- [ABOUT THIS TASK]:
Only one stretch of the data below is wanted: the lines starting at the one with "Firefox: WebGL 2.0" and ending at the one with "Actualmente WebGL se", both included, given again exactly.
────
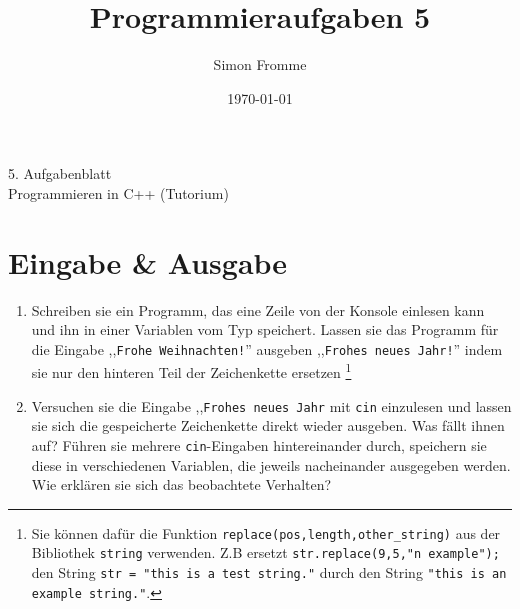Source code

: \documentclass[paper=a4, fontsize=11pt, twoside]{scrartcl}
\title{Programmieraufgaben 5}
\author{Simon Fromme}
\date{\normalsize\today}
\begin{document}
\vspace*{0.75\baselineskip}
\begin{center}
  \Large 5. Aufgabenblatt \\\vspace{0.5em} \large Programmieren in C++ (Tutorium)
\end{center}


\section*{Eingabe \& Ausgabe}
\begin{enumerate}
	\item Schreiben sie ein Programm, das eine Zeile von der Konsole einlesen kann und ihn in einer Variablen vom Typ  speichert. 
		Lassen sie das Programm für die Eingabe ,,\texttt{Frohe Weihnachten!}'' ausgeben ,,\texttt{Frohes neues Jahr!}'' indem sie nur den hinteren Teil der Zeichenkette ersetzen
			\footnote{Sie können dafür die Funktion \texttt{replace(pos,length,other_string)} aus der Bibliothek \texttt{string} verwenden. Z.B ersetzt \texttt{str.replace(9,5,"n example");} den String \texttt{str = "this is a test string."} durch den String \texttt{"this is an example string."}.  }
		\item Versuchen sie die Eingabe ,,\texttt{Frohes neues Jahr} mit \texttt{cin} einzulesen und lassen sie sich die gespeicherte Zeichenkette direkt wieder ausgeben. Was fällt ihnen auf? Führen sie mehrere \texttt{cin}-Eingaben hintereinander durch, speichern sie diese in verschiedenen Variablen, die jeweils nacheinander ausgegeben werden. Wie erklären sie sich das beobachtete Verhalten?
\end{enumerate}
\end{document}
────
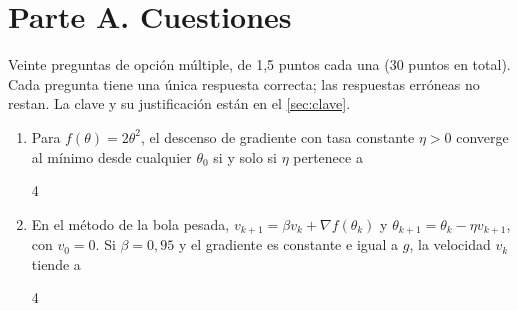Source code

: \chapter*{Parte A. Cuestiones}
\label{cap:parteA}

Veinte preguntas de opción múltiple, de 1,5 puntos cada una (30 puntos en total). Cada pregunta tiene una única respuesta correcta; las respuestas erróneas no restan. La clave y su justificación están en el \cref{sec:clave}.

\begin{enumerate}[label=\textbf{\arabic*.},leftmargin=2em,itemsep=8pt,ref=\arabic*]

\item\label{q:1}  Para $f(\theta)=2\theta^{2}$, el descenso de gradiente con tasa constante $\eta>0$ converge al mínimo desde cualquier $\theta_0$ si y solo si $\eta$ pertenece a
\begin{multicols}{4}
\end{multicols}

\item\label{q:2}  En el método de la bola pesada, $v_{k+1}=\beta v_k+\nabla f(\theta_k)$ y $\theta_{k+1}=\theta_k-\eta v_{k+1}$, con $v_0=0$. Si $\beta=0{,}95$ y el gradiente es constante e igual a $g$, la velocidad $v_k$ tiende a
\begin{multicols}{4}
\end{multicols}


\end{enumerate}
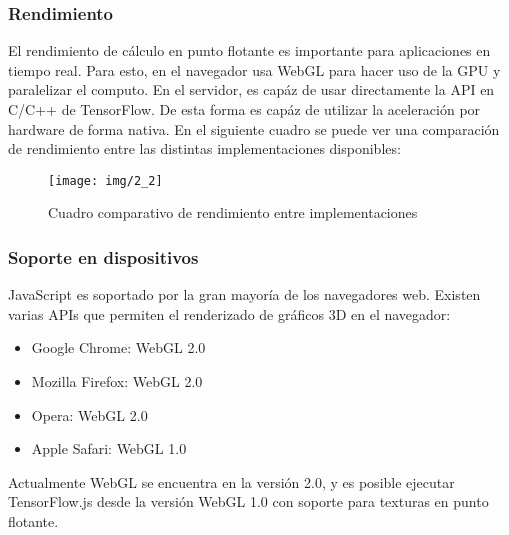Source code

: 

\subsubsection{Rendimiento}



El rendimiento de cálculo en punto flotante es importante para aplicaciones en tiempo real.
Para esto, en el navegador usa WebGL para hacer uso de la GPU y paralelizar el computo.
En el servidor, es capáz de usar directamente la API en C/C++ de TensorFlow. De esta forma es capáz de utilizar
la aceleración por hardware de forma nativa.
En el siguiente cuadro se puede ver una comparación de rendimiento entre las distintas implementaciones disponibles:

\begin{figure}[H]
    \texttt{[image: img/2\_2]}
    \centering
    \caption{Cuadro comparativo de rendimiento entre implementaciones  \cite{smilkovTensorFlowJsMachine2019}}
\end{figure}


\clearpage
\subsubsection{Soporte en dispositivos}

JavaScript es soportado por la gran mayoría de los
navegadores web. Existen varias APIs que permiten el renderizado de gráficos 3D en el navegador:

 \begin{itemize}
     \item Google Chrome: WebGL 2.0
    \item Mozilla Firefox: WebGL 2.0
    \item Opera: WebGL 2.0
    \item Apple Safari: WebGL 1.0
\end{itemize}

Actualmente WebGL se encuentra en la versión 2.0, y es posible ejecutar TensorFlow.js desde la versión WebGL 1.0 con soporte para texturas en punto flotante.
────
- [SOLUTION TO THIS EXERCISE]:
    \item Mozilla Firefox: WebGL 2.0
    \item Opera: WebGL 2.0
    \item Apple Safari: WebGL 1.0
\end{itemize}

Actualmente WebGL se encuentra en la versión 2.0, y es posible ejecutar TensorFlow.js desde la versión WebGL 1.0 con soporte para texturas en punto flotante.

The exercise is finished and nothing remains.